Given the complexity of the pancreatic cancer surgery and the risk of complications, Colacchio recommends "it be performed at institutions with adequate experience and it should be combined with adjuvant chemo-radiation, ideally in the setting of a clinical trial."  

One way he said patients can judge an institution's experience is to ask how many pancreatic cancer resections they do in a year. "You want to find a place that does 20-25 of them safely a year. At DHMC, we do 75-100 per year," said Colacchio.

Risk factors for pancreatic cancer

Donna Solura, Palliative Care, Continuing Care Manager and Jeannine Mills, MS, RD, LD Oncology Dietitian with patient.

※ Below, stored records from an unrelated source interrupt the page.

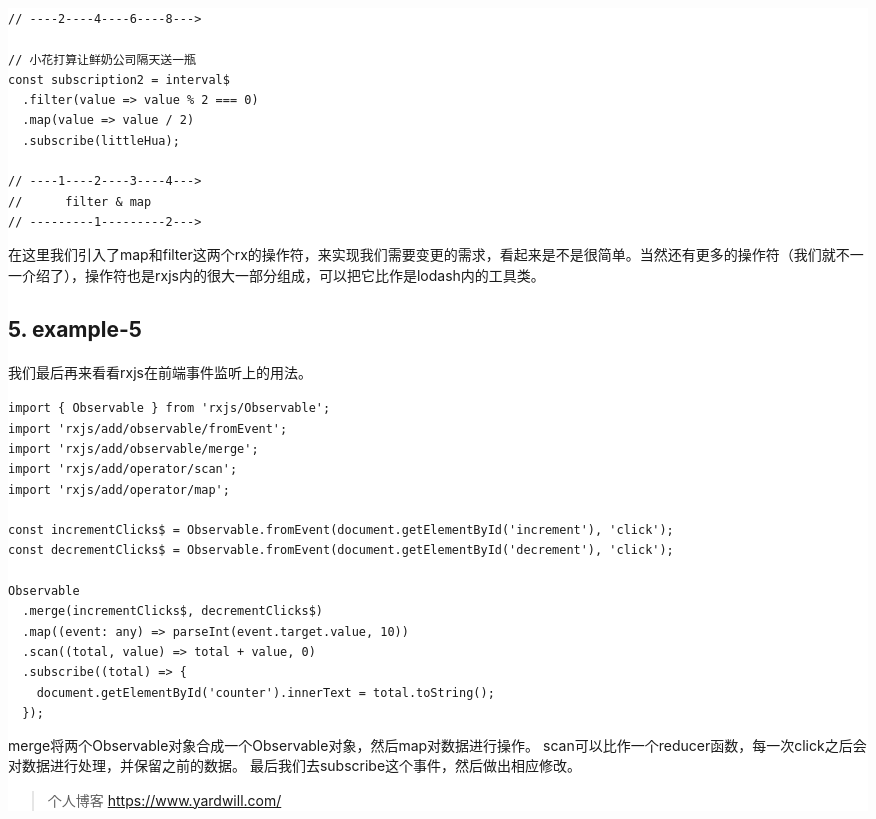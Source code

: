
 ```
// ----2----4----6----8--->

// 小花打算让鲜奶公司隔天送一瓶
const subscription2 = interval$
  .filter(value => value % 2 === 0)
  .map(value => value / 2)
  .subscribe(littleHua);

// ----1----2----3----4--->
//      filter & map
// ---------1---------2--->
```
在这里我们引入了map和filter这两个rx的操作符，来实现我们需要变更的需求，看起来是不是很简单。当然还有更多的操作符（我们就不一一介绍了），操作符也是rxjs内的很大一部分组成，可以把它比作是lodash内的工具类。

## 5. example-5
我们最后再来看看rxjs在前端事件监听上的用法。
```
import { Observable } from 'rxjs/Observable';
import 'rxjs/add/observable/fromEvent';
import 'rxjs/add/observable/merge';
import 'rxjs/add/operator/scan';
import 'rxjs/add/operator/map';

const incrementClicks$ = Observable.fromEvent(document.getElementById('increment'), 'click');
const decrementClicks$ = Observable.fromEvent(document.getElementById('decrement'), 'click');

Observable
  .merge(incrementClicks$, decrementClicks$)
  .map((event: any) => parseInt(event.target.value, 10))
  .scan((total, value) => total + value, 0)
  .subscribe((total) => {
    document.getElementById('counter').innerText = total.toString();
  });
```

merge将两个Observable对象合成一个Observable对象，然后map对数据进行操作。
scan可以比作一个reducer函数，每一次click之后会对数据进行处理，并保留之前的数据。
最后我们去subscribe这个事件，然后做出相应修改。

> 个人博客 https://www.yardwill.com/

There aren't any screening tests for pancreatic cancer. Risk factors for the disease include:

  • cigarette smoking
  • long-standing diabetes
  • pancreatitis
  • over 50 years of age
  • and potentially the Hepatitis B virus

The tendency toward developing pancreatic cancer can also be inherited. Those with a family history should talk to their doctor about their risk or visit the familial cancer clinic at Norris Cotton Cancer Center.  

Warming signs of pancreatic cancer

The signs and symptoms of pancreatic cancer include:

  • pain
  • jaundice
  • light colored stool
  • dark colored urine
  • loss of appetite, weight loss
  • blood clots, bleeding

Unfortunately, most of those diagnosed with the disease have had pancreatic cancer for six months before it was detected.